*What is being asked*
What do the entries below say? Restate them word for word.
[[ Supplied records, beginning ]]
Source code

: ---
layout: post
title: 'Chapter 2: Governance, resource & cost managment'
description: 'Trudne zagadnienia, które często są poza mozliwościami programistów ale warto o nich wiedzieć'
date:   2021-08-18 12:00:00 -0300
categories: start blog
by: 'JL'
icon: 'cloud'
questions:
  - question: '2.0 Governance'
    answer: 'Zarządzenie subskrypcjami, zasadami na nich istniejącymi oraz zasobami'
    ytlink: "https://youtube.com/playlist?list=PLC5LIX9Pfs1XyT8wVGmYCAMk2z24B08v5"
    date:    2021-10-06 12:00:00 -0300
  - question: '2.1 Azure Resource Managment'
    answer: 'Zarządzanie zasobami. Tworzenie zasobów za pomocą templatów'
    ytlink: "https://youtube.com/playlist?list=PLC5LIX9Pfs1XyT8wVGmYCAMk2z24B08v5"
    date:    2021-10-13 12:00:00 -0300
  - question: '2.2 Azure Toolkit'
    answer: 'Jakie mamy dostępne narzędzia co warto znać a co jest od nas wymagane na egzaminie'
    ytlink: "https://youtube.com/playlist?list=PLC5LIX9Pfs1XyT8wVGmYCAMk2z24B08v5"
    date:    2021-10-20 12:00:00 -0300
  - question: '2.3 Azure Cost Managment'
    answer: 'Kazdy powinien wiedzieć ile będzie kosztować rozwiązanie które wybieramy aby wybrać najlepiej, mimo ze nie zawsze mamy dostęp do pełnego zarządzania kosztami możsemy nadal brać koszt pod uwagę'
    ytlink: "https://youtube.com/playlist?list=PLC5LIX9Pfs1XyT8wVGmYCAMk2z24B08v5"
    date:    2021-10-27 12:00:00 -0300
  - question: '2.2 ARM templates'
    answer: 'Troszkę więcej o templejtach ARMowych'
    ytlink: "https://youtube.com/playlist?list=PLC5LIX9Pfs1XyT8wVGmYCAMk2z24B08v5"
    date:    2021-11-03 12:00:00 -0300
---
[[ Supplied records, end ]]
*Output*
Source code

: ---
layout: post
title: 'Chapter 2: Governance, resource & cost managment'
description: 'Trudne zagadnienia, które często są poza mozliwościami programistów ale warto o nich wiedzieć'
date:   2021-08-18 12:00:00 -0300
categories: start blog
by: 'JL'
icon: 'cloud'
questions:
  - question: '2.0 Governance'
    answer: 'Zarządzenie subskrypcjami, zasadami na nich istniejącymi oraz zasobami'
    ytlink: "https://youtube.com/playlist?list=PLC5LIX9Pfs1XyT8wVGmYCAMk2z24B08v5"
    date:    2021-10-06 12:00:00 -0300
  - question: '2.1 Azure Resource Managment'
    answer: 'Zarządzanie zasobami. Tworzenie zasobów za pomocą templatów'
    ytlink: "https://youtube.com/playlist?list=PLC5LIX9Pfs1XyT8wVGmYCAMk2z24B08v5"
    date:    2021-10-13 12:00:00 -0300
  - question: '2.2 Azure Toolkit'
    answer: 'Jakie mamy dostępne narzędzia co warto znać a co jest od nas wymagane na egzaminie'
    ytlink: "https://youtube.com/playlist?list=PLC5LIX9Pfs1XyT8wVGmYCAMk2z24B08v5"
    date:    2021-10-20 12:00:00 -0300
  - question: '2.3 Azure Cost Managment'
    answer: 'Kazdy powinien wiedzieć ile będzie kosztować rozwiązanie które wybieramy aby wybrać najlepiej, mimo ze nie zawsze mamy dostęp do pełnego zarządzania kosztami możsemy nadal brać koszt pod uwagę'
    ytlink: "https://youtube.com/playlist?list=PLC5LIX9Pfs1XyT8wVGmYCAMk2z24B08v5"
    date:    2021-10-27 12:00:00 -0300
  - question: '2.2 ARM templates'
    answer: 'Troszkę więcej o templejtach ARMowych'
    ytlink: "https://youtube.com/playlist?list=PLC5LIX9Pfs1XyT8wVGmYCAMk2z24B08v5"
    date:    2021-11-03 12:00:00 -0300
---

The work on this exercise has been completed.